TASK TO COMPLETE:
All lines of the data shown below should be output exactly as they stand.

RECORDS SUPPLIED:
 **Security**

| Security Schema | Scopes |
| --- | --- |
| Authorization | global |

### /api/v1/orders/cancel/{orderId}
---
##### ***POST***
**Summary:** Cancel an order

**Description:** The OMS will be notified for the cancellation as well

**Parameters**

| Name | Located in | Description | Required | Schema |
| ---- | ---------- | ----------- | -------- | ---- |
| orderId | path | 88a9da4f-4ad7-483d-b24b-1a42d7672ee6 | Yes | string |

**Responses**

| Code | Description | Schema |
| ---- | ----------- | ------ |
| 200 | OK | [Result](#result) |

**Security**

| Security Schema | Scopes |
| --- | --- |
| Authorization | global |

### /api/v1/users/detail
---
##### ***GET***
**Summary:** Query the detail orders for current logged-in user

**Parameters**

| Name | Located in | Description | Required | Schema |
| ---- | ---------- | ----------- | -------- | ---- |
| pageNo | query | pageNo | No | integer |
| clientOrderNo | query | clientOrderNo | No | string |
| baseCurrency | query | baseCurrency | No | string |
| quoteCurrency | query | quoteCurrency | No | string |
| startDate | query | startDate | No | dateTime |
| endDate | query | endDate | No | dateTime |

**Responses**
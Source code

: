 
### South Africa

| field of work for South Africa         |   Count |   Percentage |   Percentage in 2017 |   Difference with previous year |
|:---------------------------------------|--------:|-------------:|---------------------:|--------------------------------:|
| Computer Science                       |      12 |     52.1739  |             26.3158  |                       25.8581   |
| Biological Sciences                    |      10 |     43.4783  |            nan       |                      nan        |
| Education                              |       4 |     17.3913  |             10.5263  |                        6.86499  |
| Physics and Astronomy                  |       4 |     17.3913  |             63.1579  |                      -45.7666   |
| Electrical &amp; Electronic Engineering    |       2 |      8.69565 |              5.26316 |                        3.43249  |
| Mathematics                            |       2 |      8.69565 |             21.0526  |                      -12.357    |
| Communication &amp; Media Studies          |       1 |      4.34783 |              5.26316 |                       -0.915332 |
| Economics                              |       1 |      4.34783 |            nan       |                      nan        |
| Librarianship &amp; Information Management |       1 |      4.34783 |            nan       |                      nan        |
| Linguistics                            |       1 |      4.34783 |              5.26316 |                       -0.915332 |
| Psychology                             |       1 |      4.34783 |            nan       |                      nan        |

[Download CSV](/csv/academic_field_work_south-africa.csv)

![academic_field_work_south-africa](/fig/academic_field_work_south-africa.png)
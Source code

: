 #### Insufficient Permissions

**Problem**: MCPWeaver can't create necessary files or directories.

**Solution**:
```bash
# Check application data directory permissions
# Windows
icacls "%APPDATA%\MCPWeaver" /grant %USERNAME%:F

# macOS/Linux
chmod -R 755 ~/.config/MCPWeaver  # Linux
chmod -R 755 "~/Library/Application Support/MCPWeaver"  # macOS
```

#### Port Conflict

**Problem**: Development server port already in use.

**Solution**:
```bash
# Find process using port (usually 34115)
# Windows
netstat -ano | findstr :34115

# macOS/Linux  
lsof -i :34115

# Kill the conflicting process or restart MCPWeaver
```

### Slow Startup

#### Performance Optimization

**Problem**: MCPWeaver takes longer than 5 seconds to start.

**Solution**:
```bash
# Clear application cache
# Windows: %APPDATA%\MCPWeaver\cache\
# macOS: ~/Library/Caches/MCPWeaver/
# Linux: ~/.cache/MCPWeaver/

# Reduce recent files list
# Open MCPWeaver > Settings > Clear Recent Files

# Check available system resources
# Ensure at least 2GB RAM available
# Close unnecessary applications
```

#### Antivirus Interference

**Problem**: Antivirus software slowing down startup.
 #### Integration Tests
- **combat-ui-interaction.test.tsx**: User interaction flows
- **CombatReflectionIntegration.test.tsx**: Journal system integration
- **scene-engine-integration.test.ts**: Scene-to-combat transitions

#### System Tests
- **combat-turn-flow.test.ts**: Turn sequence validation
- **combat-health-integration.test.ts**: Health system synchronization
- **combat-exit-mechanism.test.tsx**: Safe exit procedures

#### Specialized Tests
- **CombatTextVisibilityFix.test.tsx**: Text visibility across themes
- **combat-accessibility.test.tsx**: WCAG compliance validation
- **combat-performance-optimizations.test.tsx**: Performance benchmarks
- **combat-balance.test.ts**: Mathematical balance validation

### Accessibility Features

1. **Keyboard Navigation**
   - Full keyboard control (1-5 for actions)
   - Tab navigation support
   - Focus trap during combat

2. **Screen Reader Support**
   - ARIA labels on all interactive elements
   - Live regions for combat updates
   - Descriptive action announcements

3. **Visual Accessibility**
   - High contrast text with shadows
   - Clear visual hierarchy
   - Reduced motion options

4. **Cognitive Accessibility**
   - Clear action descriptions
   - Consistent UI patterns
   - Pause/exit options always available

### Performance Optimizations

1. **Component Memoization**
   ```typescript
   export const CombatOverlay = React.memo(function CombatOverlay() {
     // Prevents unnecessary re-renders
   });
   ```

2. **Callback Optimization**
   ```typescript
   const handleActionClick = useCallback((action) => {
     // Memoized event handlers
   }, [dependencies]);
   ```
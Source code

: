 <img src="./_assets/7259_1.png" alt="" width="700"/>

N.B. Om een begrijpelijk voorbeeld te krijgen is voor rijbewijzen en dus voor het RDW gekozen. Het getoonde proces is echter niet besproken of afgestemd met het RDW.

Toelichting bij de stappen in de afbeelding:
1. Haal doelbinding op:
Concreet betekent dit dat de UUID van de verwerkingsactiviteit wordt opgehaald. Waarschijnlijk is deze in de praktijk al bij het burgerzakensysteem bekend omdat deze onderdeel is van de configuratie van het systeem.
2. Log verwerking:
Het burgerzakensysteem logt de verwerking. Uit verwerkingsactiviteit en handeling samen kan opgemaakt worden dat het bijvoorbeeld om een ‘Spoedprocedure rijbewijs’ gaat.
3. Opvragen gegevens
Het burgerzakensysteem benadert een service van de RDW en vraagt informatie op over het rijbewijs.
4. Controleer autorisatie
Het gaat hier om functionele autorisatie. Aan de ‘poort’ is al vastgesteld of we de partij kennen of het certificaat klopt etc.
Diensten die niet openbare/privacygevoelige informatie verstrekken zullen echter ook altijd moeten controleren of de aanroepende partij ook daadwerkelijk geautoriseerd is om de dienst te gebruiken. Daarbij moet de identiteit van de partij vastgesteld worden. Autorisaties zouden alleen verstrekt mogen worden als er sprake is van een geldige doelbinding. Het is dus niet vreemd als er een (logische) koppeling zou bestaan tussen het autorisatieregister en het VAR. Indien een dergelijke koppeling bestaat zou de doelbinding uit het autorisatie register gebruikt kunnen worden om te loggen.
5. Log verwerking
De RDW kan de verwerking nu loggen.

PROBLEM SOLUTION:
 **Security**

| Security Schema | Scopes |
| --- | --- |
| Authorization | global |

### /api/v1/orders/cancel/{orderId}
---
##### ***POST***
**Summary:** Cancel an order

**Description:** The OMS will be notified for the cancellation as well

**Parameters**

| Name | Located in | Description | Required | Schema |
| ---- | ---------- | ----------- | -------- | ---- |
| orderId | path | 88a9da4f-4ad7-483d-b24b-1a42d7672ee6 | Yes | string |

**Responses**

| Code | Description | Schema |
| ---- | ----------- | ------ |
| 200 | OK | [Result](#result) |

**Security**

| Security Schema | Scopes |
| --- | --- |
| Authorization | global |

### /api/v1/users/detail
---
##### ***GET***
**Summary:** Query the detail orders for current logged-in user

**Parameters**

| Name | Located in | Description | Required | Schema |
| ---- | ---------- | ----------- | -------- | ---- |
| pageNo | query | pageNo | No | integer |
| clientOrderNo | query | clientOrderNo | No | string |
| baseCurrency | query | baseCurrency | No | string |
| quoteCurrency | query | quoteCurrency | No | string |
| startDate | query | startDate | No | dateTime |
| endDate | query | endDate | No | dateTime |

**Responses**
Source code

: 
### South Africa

| field of work for South Africa         |   Count |   Percentage |   Percentage in 2017 |   Difference with previous year |
|:---------------------------------------|--------:|-------------:|---------------------:|--------------------------------:|
| Computer Science                       |      12 |     52.1739  |             26.3158  |                       25.8581   |
| Biological Sciences                    |      10 |     43.4783  |            nan       |                      nan        |
| Education                              |       4 |     17.3913  |             10.5263  |                        6.86499  |
| Physics and Astronomy                  |       4 |     17.3913  |             63.1579  |                      -45.7666   |
| Electrical &amp; Electronic Engineering    |       2 |      8.69565 |              5.26316 |                        3.43249  |
| Mathematics                            |       2 |      8.69565 |             21.0526  |                      -12.357    |
| Communication &amp; Media Studies          |       1 |      4.34783 |              5.26316 |                       -0.915332 |
| Economics                              |       1 |      4.34783 |            nan       |                      nan        |
| Librarianship &amp; Information Management |       1 |      4.34783 |            nan       |                      nan        |
| Linguistics                            |       1 |      4.34783 |              5.26316 |                       -0.915332 |
| Psychology                             |       1 |      4.34783 |            nan       |                      nan        |

[Download CSV](/csv/academic_field_work_south-africa.csv)

![academic_field_work_south-africa](/fig/academic_field_work_south-africa.png)
Source code

: #### Insufficient Permissions

**Problem**: MCPWeaver can't create necessary files or directories.

**Solution**:
```bash
# Check application data directory permissions
# Windows
icacls "%APPDATA%\MCPWeaver" /grant %USERNAME%:F

# macOS/Linux
chmod -R 755 ~/.config/MCPWeaver  # Linux
chmod -R 755 "~/Library/Application Support/MCPWeaver"  # macOS
```

#### Port Conflict

**Problem**: Development server port already in use.

**Solution**:
```bash
# Find process using port (usually 34115)
# Windows
netstat -ano | findstr :34115

# macOS/Linux  
lsof -i :34115

# Kill the conflicting process or restart MCPWeaver
```

### Slow Startup

#### Performance Optimization

**Problem**: MCPWeaver takes longer than 5 seconds to start.

**Solution**:
```bash
# Clear application cache
# Windows: %APPDATA%\MCPWeaver\cache\
# macOS: ~/Library/Caches/MCPWeaver/
# Linux: ~/.cache/MCPWeaver/

# Reduce recent files list
# Open MCPWeaver > Settings > Clear Recent Files

# Check available system resources
# Ensure at least 2GB RAM available
# Close unnecessary applications
```

#### Antivirus Interference

**Problem**: Antivirus software slowing down startup.
 #### Integration Tests
- **combat-ui-interaction.test.tsx**: User interaction flows
- **CombatReflectionIntegration.test.tsx**: Journal system integration
- **scene-engine-integration.test.ts**: Scene-to-combat transitions

#### System Tests
- **combat-turn-flow.test.ts**: Turn sequence validation
- **combat-health-integration.test.ts**: Health system synchronization
- **combat-exit-mechanism.test.tsx**: Safe exit procedures

#### Specialized Tests
- **CombatTextVisibilityFix.test.tsx**: Text visibility across themes
- **combat-accessibility.test.tsx**: WCAG compliance validation
- **combat-performance-optimizations.test.tsx**: Performance benchmarks
- **combat-balance.test.ts**: Mathematical balance validation

### Accessibility Features

1. **Keyboard Navigation**
   - Full keyboard control (1-5 for actions)
   - Tab navigation support
   - Focus trap during combat

2. **Screen Reader Support**
   - ARIA labels on all interactive elements
   - Live regions for combat updates
   - Descriptive action announcements

3. **Visual Accessibility**
   - High contrast text with shadows
   - Clear visual hierarchy
   - Reduced motion options

4. **Cognitive Accessibility**
   - Clear action descriptions
   - Consistent UI patterns
   - Pause/exit options always available

### Performance Optimizations

1. **Component Memoization**
   ```typescript
   export const CombatOverlay = React.memo(function CombatOverlay() {
     // Prevents unnecessary re-renders
   });
   ```

2. **Callback Optimization**
   ```typescript
   const handleActionClick = useCallback((action) => {
     // Memoized event handlers
   }, [dependencies]);
   ```
Source code

: <img src="./_assets/7259_1.png" alt="" width="700"/>

N.B. Om een begrijpelijk voorbeeld te krijgen is voor rijbewijzen en dus voor het RDW gekozen. Het getoonde proces is echter niet besproken of afgestemd met het RDW.

Toelichting bij de stappen in de afbeelding:
1. Haal doelbinding op:
Concreet betekent dit dat de UUID van de verwerkingsactiviteit wordt opgehaald. Waarschijnlijk is deze in de praktijk al bij het burgerzakensysteem bekend omdat deze onderdeel is van de configuratie van het systeem.
2. Log verwerking:
Het burgerzakensysteem logt de verwerking. Uit verwerkingsactiviteit en handeling samen kan opgemaakt worden dat het bijvoorbeeld om een ‘Spoedprocedure rijbewijs’ gaat.
3. Opvragen gegevens
Het burgerzakensysteem benadert een service van de RDW en vraagt informatie op over het rijbewijs.
4. Controleer autorisatie
Het gaat hier om functionele autorisatie. Aan de ‘poort’ is al vastgesteld of we de partij kennen of het certificaat klopt etc.
Diensten die niet openbare/privacygevoelige informatie verstrekken zullen echter ook altijd moeten controleren of de aanroepende partij ook daadwerkelijk geautoriseerd is om de dienst te gebruiken. Daarbij moet de identiteit van de partij vastgesteld worden. Autorisaties zouden alleen verstrekt mogen worden als er sprake is van een geldige doelbinding. Het is dus niet vreemd als er een (logische) koppeling zou bestaan tussen het autorisatieregister en het VAR. Indien een dergelijke koppeling bestaat zou de doelbinding uit het autorisatie register gebruikt kunnen worden om te loggen.
5. Log verwerking
De RDW kan de verwerking nu loggen.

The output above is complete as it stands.